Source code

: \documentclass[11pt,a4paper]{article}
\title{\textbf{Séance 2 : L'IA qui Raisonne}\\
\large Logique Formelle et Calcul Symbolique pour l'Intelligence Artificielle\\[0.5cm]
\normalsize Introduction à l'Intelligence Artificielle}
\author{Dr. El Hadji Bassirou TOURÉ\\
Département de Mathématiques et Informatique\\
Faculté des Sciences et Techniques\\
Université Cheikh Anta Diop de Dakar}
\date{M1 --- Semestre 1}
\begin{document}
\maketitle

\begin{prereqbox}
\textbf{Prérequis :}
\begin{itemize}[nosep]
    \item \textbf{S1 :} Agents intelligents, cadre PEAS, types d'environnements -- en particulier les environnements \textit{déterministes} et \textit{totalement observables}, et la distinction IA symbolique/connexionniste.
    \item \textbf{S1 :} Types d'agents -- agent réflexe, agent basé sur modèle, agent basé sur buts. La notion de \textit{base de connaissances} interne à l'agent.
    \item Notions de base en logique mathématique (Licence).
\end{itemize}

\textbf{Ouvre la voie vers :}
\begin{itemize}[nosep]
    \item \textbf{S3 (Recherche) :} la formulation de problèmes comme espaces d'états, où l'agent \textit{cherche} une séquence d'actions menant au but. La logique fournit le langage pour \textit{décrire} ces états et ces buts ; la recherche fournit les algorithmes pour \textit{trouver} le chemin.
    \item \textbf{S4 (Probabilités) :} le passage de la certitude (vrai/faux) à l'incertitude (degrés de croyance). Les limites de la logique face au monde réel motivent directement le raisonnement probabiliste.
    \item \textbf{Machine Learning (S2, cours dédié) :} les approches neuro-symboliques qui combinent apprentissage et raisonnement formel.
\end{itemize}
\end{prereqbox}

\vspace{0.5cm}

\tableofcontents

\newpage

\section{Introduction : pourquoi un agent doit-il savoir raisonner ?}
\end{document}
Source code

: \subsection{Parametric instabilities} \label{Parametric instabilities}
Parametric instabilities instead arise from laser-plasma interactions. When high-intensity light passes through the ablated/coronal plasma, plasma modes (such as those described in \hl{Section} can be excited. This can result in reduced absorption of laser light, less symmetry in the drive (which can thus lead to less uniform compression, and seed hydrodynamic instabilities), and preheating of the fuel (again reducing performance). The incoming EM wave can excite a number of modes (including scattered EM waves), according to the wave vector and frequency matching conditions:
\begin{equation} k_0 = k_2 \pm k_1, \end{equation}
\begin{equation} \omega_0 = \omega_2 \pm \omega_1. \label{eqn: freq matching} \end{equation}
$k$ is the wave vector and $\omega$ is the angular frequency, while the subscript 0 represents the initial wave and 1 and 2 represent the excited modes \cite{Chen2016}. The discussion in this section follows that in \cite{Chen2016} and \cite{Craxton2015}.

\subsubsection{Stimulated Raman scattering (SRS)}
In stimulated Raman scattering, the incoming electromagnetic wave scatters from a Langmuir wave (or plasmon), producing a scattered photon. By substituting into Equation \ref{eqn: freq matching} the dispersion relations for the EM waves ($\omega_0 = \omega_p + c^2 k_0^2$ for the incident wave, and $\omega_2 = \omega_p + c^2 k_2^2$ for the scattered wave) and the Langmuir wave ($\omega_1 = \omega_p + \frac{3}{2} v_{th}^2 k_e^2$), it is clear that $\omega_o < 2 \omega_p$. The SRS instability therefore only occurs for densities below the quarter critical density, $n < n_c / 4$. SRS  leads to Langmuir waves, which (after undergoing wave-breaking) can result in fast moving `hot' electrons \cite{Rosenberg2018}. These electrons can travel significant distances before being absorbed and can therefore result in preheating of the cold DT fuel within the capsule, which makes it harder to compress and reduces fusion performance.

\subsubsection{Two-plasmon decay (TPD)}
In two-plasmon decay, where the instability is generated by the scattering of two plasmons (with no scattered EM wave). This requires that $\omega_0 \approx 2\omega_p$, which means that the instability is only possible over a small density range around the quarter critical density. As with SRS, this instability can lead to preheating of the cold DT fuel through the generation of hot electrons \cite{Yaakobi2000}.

[Task to carry out]
Each line of the data has to be written out exactly as it appears.

[Response to this task]
Source code

: \documentclass[11pt,a4paper]{article}
\title{\textbf{Séance 2 : L'IA qui Raisonne}\\
\large Logique Formelle et Calcul Symbolique pour l'Intelligence Artificielle\\[0.5cm]
\normalsize Introduction à l'Intelligence Artificielle}
\author{Dr. El Hadji Bassirou TOURÉ\\
Département de Mathématiques et Informatique\\
Faculté des Sciences et Techniques\\
Université Cheikh Anta Diop de Dakar}
\date{M1 --- Semestre 1}
\begin{document}
\maketitle

\begin{prereqbox}
\textbf{Prérequis :}
\begin{itemize}[nosep]
    \item \textbf{S1 :} Agents intelligents, cadre PEAS, types d'environnements -- en particulier les environnements \textit{déterministes} et \textit{totalement observables}, et la distinction IA symbolique/connexionniste.
    \item \textbf{S1 :} Types d'agents -- agent réflexe, agent basé sur modèle, agent basé sur buts. La notion de \textit{base de connaissances} interne à l'agent.
    \item Notions de base en logique mathématique (Licence).
\end{itemize}

\textbf{Ouvre la voie vers :}
\begin{itemize}[nosep]
    \item \textbf{S3 (Recherche) :} la formulation de problèmes comme espaces d'états, où l'agent \textit{cherche} une séquence d'actions menant au but. La logique fournit le langage pour \textit{décrire} ces états et ces buts ; la recherche fournit les algorithmes pour \textit{trouver} le chemin.
    \item \textbf{S4 (Probabilités) :} le passage de la certitude (vrai/faux) à l'incertitude (degrés de croyance). Les limites de la logique face au monde réel motivent directement le raisonnement probabiliste.
    \item \textbf{Machine Learning (S2, cours dédié) :} les approches neuro-symboliques qui combinent apprentissage et raisonnement formel.
\end{itemize}
\end{prereqbox}

\vspace{0.5cm}

\tableofcontents

\newpage

\section{Introduction : pourquoi un agent doit-il savoir raisonner ?}
\end{document}
Source code

: \subsection{Parametric instabilities} \label{Parametric instabilities}
Parametric instabilities instead arise from laser-plasma interactions. When high-intensity light passes through the ablated/coronal plasma, plasma modes (such as those described in \hl{Section} can be excited. This can result in reduced absorption of laser light, less symmetry in the drive (which can thus lead to less uniform compression, and seed hydrodynamic instabilities), and preheating of the fuel (again reducing performance). The incoming EM wave can excite a number of modes (including scattered EM waves), according to the wave vector and frequency matching conditions:
\begin{equation} k_0 = k_2 \pm k_1, \end{equation}
\begin{equation} \omega_0 = \omega_2 \pm \omega_1. \label{eqn: freq matching} \end{equation}
$k$ is the wave vector and $\omega$ is the angular frequency, while the subscript 0 represents the initial wave and 1 and 2 represent the excited modes \cite{Chen2016}. The discussion in this section follows that in \cite{Chen2016} and \cite{Craxton2015}.

\subsubsection{Stimulated Raman scattering (SRS)}
In stimulated Raman scattering, the incoming electromagnetic wave scatters from a Langmuir wave (or plasmon), producing a scattered photon. By substituting into Equation \ref{eqn: freq matching} the dispersion relations for the EM waves ($\omega_0 = \omega_p + c^2 k_0^2$ for the incident wave, and $\omega_2 = \omega_p + c^2 k_2^2$ for the scattered wave) and the Langmuir wave ($\omega_1 = \omega_p + \frac{3}{2} v_{th}^2 k_e^2$), it is clear that $\omega_o < 2 \omega_p$. The SRS instability therefore only occurs for densities below the quarter critical density, $n < n_c / 4$. SRS  leads to Langmuir waves, which (after undergoing wave-breaking) can result in fast moving `hot' electrons \cite{Rosenberg2018}. These electrons can travel significant distances before being absorbed and can therefore result in preheating of the cold DT fuel within the capsule, which makes it harder to compress and reduces fusion performance.

\subsubsection{Two-plasmon decay (TPD)}
In two-plasmon decay, where the instability is generated by the scattering of two plasmons (with no scattered EM wave). This requires that $\omega_0 \approx 2\omega_p$, which means that the instability is only possible over a small density range around the quarter critical density. As with SRS, this instability can lead to preheating of the cold DT fuel through the generation of hot electrons \cite{Yaakobi2000}.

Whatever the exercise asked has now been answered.